Rev is built on a foundation of bright ideas and engineering breakthroughs. We’ve created the world’s most sophisticated speech-to-text A.I. to provide accurate automatic transcripts and bolster our human transcriptionists’ speed and accuracy. Since we’re fortunate to work alongside the brilliant minds developing this technology, we’re always looking for opportunities to get their expert perspectives on our biggest speech recognition questions. The team is normally heads-down improving things like speaker diarization and reducing bias for gender and race-based ethnic groups, so we’re thrilled they’ve carved out a few minutes to give their thoughts on the evolution of the tech, common misconceptions, and where the industry’s headed.
How have you seen the technology or A.I. in the speech recognition space advance since you’ve been an engineer?
“In 20 years, the speech recognition world evolved from being able to handle only short utterances from a limited vocabulary (one language at a time while requiring speech scientist experts to feed and tune the system) to today’s state where continuous speech recognition is ubiquitous and multilingual systems are at the door. Said differently, ASR went from being a very niche domain known and used by only large telecom corporations to something closer to a utility that anyone can have on their desk or phone!

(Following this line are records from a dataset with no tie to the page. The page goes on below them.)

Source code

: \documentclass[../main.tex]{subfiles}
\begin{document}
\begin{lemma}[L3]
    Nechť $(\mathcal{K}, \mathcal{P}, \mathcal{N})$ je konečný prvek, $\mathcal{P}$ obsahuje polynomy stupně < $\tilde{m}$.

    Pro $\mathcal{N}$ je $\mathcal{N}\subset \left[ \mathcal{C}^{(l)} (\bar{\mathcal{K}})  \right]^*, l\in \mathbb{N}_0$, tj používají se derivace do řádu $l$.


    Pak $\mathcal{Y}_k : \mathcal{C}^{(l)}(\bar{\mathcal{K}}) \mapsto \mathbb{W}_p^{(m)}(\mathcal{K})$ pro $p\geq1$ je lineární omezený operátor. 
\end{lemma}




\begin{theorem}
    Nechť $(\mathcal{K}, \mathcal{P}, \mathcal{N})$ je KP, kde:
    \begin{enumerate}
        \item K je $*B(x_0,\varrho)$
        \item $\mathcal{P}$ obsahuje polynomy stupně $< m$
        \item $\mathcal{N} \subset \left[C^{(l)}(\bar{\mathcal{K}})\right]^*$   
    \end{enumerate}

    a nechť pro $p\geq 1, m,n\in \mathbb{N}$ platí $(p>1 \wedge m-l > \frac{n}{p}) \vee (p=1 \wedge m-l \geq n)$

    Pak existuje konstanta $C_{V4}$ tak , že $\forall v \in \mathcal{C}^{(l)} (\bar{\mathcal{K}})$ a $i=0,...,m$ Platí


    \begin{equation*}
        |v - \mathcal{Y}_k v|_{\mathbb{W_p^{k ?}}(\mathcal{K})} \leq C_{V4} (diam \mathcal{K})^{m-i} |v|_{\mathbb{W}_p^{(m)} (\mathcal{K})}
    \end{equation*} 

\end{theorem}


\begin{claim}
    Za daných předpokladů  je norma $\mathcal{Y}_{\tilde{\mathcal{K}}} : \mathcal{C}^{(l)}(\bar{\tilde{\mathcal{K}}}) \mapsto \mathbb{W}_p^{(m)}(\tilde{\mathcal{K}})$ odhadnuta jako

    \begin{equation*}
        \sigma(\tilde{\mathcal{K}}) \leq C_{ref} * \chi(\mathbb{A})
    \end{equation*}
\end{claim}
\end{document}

Two things really changed: we now have much more computing power available for this task and the amount of data available for training also exploded. This conjunction allows us to rely a bit less on speech science expert knowledge and more on the general tools the machine learning field brought to the industry. Interestingly, the efficiency of the speech recognizers in terms of CPU requirement went down a bit: earlier algorithms were slightly less performant from an accuracy perspective, but they were much more economical from a CPU and RAM usage standpoint. We currently see some effort in the industry and academia to tackle that now because the computing power needs are growing faster than what’s available. The future is bright!” — Jean-Philippe Robichaud
What’s the biggest misconception about speech recognition technology right now?
“That the problem is as simple as converting voice to a sequence of words. There are tons of other important features that make speech recognition technology usable. Punctuation, formatting, speaker diarization, and proper capitalization and spelling of proper nouns (e.g. Lyft vs lift) are all components of speech recognition output that we often take for granted but are critical to speech comprehension. Providing these features is also not trivial and each comes with its own challenges and edge cases.” — Quinn McNamara “That the problem is mostly solved. There are cases where speech recognition can perform really well right now, like short snippets of speech when someone is giving a command to their phone. The reality is that speech recognition technologies today still struggle on audios that humans are capable of transcribing accurately. Complicating factors include overlapping speech, diversity in pronunciation, and the ever-changing nature of language.” — Nishchal Bhandari
What excites you most about the future of speech recognition technology?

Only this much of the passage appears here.